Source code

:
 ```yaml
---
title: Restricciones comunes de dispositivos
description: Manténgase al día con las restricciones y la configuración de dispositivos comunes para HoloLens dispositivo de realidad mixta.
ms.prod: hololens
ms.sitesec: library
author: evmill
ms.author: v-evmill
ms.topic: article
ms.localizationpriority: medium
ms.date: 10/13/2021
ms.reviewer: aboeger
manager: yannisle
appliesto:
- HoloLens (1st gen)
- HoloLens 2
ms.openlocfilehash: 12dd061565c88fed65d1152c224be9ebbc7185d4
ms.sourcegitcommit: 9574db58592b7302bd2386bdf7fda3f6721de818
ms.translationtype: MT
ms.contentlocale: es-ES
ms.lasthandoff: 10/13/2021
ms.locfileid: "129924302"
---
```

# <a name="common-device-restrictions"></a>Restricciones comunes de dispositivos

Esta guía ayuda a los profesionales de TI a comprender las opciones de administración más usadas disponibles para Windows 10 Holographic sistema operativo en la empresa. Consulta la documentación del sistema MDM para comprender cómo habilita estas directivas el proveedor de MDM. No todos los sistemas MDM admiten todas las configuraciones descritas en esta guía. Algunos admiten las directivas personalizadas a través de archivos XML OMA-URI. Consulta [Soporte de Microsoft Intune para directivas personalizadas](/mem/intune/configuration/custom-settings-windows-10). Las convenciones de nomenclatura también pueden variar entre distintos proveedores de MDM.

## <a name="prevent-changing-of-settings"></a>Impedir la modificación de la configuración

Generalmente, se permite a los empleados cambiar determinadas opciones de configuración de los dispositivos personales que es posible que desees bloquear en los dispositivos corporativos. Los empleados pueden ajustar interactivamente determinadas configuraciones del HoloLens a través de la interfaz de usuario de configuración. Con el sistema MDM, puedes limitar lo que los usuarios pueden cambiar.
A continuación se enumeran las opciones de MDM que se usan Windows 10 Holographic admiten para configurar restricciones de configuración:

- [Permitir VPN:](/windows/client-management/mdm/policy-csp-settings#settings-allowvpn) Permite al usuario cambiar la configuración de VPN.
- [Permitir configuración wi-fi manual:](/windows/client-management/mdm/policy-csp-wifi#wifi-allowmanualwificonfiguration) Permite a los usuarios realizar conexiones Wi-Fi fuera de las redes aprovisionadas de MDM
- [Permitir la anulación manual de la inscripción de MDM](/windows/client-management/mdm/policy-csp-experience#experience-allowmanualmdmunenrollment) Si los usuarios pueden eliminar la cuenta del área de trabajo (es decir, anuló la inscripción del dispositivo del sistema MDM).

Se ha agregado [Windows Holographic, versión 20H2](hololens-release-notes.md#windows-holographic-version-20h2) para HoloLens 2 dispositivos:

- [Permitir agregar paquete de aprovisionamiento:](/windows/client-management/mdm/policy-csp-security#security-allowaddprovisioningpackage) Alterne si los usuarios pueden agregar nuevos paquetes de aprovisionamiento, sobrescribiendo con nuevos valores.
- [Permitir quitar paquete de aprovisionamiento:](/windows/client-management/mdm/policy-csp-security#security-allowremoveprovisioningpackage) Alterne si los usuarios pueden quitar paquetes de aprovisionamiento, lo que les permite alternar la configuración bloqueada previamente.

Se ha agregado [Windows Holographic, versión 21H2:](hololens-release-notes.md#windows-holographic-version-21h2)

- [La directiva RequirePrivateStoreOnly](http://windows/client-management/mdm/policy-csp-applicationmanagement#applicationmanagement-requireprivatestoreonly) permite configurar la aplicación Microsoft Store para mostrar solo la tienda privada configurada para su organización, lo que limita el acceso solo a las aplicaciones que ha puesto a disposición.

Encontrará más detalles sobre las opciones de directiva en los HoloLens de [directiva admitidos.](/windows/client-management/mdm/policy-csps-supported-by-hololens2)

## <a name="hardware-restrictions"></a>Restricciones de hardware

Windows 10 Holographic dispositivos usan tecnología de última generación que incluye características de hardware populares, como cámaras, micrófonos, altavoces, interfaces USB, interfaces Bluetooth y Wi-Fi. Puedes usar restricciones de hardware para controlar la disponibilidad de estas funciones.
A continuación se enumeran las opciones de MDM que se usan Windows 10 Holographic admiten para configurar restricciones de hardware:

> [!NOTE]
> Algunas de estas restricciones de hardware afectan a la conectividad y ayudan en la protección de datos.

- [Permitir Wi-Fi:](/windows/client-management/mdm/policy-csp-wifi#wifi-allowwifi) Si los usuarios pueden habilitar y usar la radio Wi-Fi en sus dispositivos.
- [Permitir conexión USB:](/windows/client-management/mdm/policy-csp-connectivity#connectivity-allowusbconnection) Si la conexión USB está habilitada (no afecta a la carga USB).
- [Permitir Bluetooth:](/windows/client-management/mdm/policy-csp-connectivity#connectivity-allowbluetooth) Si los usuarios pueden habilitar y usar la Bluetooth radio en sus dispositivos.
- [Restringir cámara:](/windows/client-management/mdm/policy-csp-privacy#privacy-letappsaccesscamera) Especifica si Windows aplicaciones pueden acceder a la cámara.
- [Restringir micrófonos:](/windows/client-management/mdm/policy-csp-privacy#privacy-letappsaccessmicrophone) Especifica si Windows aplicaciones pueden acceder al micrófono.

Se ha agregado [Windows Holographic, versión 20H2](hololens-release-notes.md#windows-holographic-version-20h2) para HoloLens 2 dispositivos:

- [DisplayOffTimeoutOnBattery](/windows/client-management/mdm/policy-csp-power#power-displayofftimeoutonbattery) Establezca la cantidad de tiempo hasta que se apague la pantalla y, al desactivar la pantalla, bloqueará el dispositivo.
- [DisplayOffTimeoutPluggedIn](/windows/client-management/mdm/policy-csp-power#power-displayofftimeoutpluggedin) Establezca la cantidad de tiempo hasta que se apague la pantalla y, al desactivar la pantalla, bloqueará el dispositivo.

+++++

> YOUR INSTRUCTIONS
Whenever a line of the data above includes the word "aplicaciones", copy that line.

> WRITTEN ANSWER
- [La directiva RequirePrivateStoreOnly](http://windows/client-management/mdm/policy-csp-applicationmanagement#applicationmanagement-requireprivatestoreonly) permite configurar la aplicación Microsoft Store para mostrar solo la tienda privada configurada para su organización, lo que limita el acceso solo a las aplicaciones que ha puesto a disposición.
- [Restringir cámara:](/windows/client-management/mdm/policy-csp-privacy#privacy-letappsaccesscamera) Especifica si Windows aplicaciones pueden acceder a la cámara.
- [Restringir micrófonos:](/windows/client-management/mdm/policy-csp-privacy#privacy-letappsaccessmicrophone) Especifica si Windows aplicaciones pueden acceder al micrófono.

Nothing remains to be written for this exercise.